I think I prefer tevi's quickdrop bounces compared to the hammer bounces. You can stack them up to get like 8 bounces and you can combine them with the orbital slash sigil to repeatedly orbital slash big bosses.
Overall I think I prefer Tevi's melee combat compared to Erina's. Too bad it gets a little overshadowed by how strong magic shots are.
Well sure, but I ment momentum and flow in general, the quickdrops were an example
I personally really liked finding a good spot to get a big fall, and whirl bounce to a place I wasn't supposed to reach
I'm not gonna pretend I had no fun with quickdrops; in the Demo, I found a lot of joy on dodging certain Malphage attacks by bouncing off her
But more broadly about momentum and flow; Tevi not having an equivalent to the bunny strike is not a big deal, but Tevi doesn't even gain benefit from doing slide jumps, they carry her exactly the same arc as a regular jump does
Meanwhile with Erina with a slidejump followed by a well-timed bnuuy strike could get you insane length and height
With Erina you also could do hammer rolling and could immediately cancel into an upper drill upon impact,
You could whirl bounce and opponent's head and then immediatly dive drill, getting you more hits since you still have the bounce momentum, so you descend slower
I do appreciate the fact yo can do combo without developing carpal tunnel in Tevi, and I love the knife toss but unfortunately she's too stiff for my liking, even the air dash and spanner spin specials I can't say I enjoy because they are Cooldown based and you are forced to use them if you use their related moves
And exploration wise yeah, it's more linear, this game does not like if you stray too much untill you get all the exploration tools from the story. It prob can be fixed by playing in free exploration mode or whatever it called, but sadly it's not a first playthrough experience.

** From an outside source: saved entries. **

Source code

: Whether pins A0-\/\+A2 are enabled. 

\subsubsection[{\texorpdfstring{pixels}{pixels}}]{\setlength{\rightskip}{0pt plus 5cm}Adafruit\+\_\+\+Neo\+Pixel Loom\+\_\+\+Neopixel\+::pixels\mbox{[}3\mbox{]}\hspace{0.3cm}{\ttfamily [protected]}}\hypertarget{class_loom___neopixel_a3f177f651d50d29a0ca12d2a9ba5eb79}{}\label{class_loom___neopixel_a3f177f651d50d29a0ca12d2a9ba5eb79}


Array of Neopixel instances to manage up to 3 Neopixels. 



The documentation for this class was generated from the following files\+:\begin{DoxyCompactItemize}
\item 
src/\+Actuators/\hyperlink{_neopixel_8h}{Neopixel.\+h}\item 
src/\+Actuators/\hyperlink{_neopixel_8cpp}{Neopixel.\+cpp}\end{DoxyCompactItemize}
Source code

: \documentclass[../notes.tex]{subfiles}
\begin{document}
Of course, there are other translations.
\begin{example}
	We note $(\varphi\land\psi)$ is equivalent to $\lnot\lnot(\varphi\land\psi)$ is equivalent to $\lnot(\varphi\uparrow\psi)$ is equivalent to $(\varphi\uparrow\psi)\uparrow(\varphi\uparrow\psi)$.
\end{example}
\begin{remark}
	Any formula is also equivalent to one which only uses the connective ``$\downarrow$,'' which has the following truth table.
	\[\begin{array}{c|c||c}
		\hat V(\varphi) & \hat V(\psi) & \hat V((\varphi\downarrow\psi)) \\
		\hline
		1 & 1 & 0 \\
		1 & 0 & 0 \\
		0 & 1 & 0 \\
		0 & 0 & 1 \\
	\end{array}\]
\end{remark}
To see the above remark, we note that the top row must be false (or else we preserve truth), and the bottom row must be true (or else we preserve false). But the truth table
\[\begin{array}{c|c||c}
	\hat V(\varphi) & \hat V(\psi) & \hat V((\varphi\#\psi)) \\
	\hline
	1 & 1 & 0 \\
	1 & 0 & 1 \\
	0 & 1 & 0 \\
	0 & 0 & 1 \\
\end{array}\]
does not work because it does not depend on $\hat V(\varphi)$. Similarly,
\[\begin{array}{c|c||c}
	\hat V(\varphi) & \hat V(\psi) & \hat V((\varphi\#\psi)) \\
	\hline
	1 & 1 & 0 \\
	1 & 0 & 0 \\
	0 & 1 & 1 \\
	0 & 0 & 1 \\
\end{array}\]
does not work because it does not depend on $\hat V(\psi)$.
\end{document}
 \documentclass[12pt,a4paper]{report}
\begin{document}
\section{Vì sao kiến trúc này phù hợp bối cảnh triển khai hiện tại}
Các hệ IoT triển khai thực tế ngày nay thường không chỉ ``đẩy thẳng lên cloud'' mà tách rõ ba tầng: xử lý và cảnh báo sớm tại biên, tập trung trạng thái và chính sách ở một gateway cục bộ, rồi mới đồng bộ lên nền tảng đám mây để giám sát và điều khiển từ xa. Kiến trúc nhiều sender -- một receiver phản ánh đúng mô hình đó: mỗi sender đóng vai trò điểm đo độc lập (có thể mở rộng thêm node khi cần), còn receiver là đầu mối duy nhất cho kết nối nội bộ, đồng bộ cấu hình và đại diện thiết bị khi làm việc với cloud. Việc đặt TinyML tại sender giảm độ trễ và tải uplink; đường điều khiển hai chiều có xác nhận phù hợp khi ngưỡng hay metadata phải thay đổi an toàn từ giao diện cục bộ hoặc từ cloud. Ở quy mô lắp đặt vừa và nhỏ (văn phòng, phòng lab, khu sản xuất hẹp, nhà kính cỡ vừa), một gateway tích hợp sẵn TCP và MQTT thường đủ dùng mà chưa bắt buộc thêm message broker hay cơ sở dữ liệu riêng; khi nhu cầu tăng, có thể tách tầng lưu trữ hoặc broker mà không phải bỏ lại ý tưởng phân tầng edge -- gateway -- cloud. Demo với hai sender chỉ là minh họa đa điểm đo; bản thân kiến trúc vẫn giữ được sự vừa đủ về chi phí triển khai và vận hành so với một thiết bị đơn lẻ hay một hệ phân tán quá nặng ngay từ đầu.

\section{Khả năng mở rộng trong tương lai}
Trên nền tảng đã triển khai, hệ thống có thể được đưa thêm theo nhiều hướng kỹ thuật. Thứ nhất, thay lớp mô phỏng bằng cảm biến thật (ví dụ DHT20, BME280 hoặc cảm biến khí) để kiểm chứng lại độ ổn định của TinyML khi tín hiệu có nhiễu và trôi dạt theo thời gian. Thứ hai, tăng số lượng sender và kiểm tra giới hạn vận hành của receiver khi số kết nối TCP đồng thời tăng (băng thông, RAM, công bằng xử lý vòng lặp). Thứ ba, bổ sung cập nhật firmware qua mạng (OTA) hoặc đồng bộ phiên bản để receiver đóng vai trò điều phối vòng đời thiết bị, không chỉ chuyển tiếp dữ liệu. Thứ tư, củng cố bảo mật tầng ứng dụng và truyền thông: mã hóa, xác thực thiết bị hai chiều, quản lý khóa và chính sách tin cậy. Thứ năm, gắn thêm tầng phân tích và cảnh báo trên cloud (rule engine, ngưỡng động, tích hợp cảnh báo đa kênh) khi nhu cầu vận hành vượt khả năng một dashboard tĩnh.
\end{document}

TEVI is a metroidvania with extremely elaborate boss fights.
Other than that, so far I have been preferring TEVI. The metroidvania aspect is more enjoyable to me this time. Rabi-Ribi’s level design was overall uninteresting with a bunch of annoying fodder enemies everywhere. TEVI is more fun to explore and the enemies are actually engaging to fight.
I vastly prefer TEVI’s setting and story to the disgusting nonsense that Rabi-Ribi had. I always have to specify that I liked that game for the boss fights. The half-naked all-female cast was embarrassing. With TEVI it feels like that the devs really tried to build a coherent and interesting world this time, instead of trying to appeal to a certain weird demographic.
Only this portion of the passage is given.